In our interviews, we identified themes at five different levels: individual, interpersonal, community, institutional and policy factors. Individual factors revolved around patients' fear of being infected in the facilities, and of being quarantined, and their anxiety about passing on infections to family members. Interpersonal factors involved the reluctance of partners and family members, as well as perceived negligence and disrespect by health workers. Community factors included misinformation within the community and mistrust of vaccines. Institutional factors included the shortage of health workers, closures of health facilities, and the lack of personal protective equipment (PPEs) and essential medicines. Finally, policy factors revolved around the consequences of COVID-19 prevention measures, particularly the shortage of transport options and mandatory wearing of face masks.
Our findings suggest that patients' fears of contagion, perceptions of poor treatment in the health system, and a general anxiety around the imposing of prevention measures, undermined the uptake of services. In future emergencies, the government in The Gambia, and governments in other LICs, will need to consider the unintended consequences of epidemic control measures on the uptake of antenatal and immunization services.

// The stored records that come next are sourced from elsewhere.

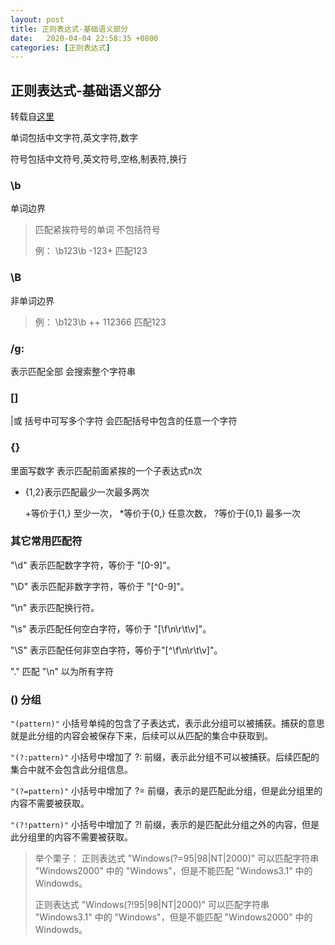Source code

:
 ```yaml
---
layout: post
title: 正则表达式-基础语义部分
date:   2020-04-04 22:58:35 +0800
categories: [正则表达式]
---
```


## 正则表达式-基础语义部分

转载自[这里](https://juejin.im/post/5dab30c26fb9a04de818face)

单词包括中文字符,英文字符,数字

符号包括中文符号,英文符号,空格,制表符,换行

### \b

单词边界

> 匹配紧挨符号的单词 不包括符号
>
> 例： \\b123\\b  -123+  匹配123  

### \B

非单词边界

> 例： \\b123\\b  ++ 112366  匹配123  

### /g:

表示匹配全部  会搜索整个字符串

### []

|或  括号中可写多个字符  会匹配括号中包含的任意一个字符

### {}

里面写数字 表示匹配前面紧挨的一个子表达式n次 

- {1,2}表示匹配最少一次最多两次

  +等价于{1,}  至少一次， *等价于{0,} 任意次数，  ?等价于{0,1} 最多一次

### 其它常用匹配符

"\d" 表示匹配数字字符，等价于 "[0-9]"。

"\D" 表示匹配非数字字符，等价于 "[^0-9]"。

"\n" 表示匹配换行符。

"\s" 表示匹配任何空白字符，等价于 "[\f\n\r\t\v]"。

"\S" 表示匹配任何非空白字符，等价于"[\^\\f\\n\\r\\t\\v]"。

"."  匹配 "\n" 以为所有字符

### () 分组

`"(pattern)"` 小括号单纯的包含了子表达式，表示此分组可以被捕获。捕获的意思就是此分组的内容会被保存下来，后续可以从匹配的集合中获取到。

`"(?:pattern)"` 小括号中增加了 ?: 前缀，表示此分组不可以被捕获。后续匹配的集合中就不会包含此分组信息。

`"(?=pattern)"` 小括号中增加了 ?= 前缀，表示的是匹配此分组，但是此分组里的内容不需要被获取。

`"(?!pattern)"` 小括号中增加了 ?! 前缀，表示的是匹配此分组之外的内容，但是此分组里的内容不需要被获取。

> 举个栗子：
>  正则表达式 "Windows(?=95|98|NT|2000)" 可以匹配字符串 "Windows2000" 中的 "Windows"，但是不能匹配 "Windows3.1" 中的 Windowds。
>
> 正则表达式 "Windows(?!95|98|NT|2000)" 可以匹配字符串 "Windows3.1" 中的 "Windows"，但是不能匹配 "Windows2000" 中的 Windowds。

有证据表明,在 COVID-19 大流行期间,低收入国家(LICs)的产前和免疫服务利用率有所下降。关于大流行对冈比亚产前和免疫服务利用的影响知之甚少。我们旨在探讨与 COVID-19 相关的因素,这些因素影响冈比亚两个地方政府区(LGAs)的产前和免疫服务的利用。
采用定性方法探讨了 COVID-19 大流行期间冈比亚两个地方政府区的患者和提供者对产前和免疫服务的体验。从四个卫生设施中招募了 31 名研究参与者,采用理论驱动的抽样框架,包括卫生工作者和女性患者。通过理论驱动的半结构化访谈收集定性证据,并将其记录、翻译成英文、转录和主题分析,应用社会生态框架。
在我们的访谈中,我们确定了五个不同层面的主题:个人、人际、社区、机构和政策因素。个人因素主要围绕着患者在设施中感染的恐惧,以及被隔离和将感染传染给家人的焦虑。人际因素涉及伴侣和家庭成员的不情愿,以及卫生工作者的疏忽和不尊重。社区因素包括社区内的错误信息和对疫苗的不信任。机构因素包括卫生工作者短缺、卫生设施关闭,以及缺乏个人防护设备(PPEs)和基本药物。最后,政策因素主要涉及 COVID-19 预防措施的后果,特别是运输选择和强制戴口罩的短缺。
我们的研究结果表明,患者对传染的恐惧、对卫生系统治疗不佳的看法,以及对实施预防措施的普遍焦虑,破坏了服务的利用。在未来的紧急情况下,冈比亚政府和其他低收入国家的政府将需要考虑控制传染病措施对产前和免疫服务利用率的意外后果。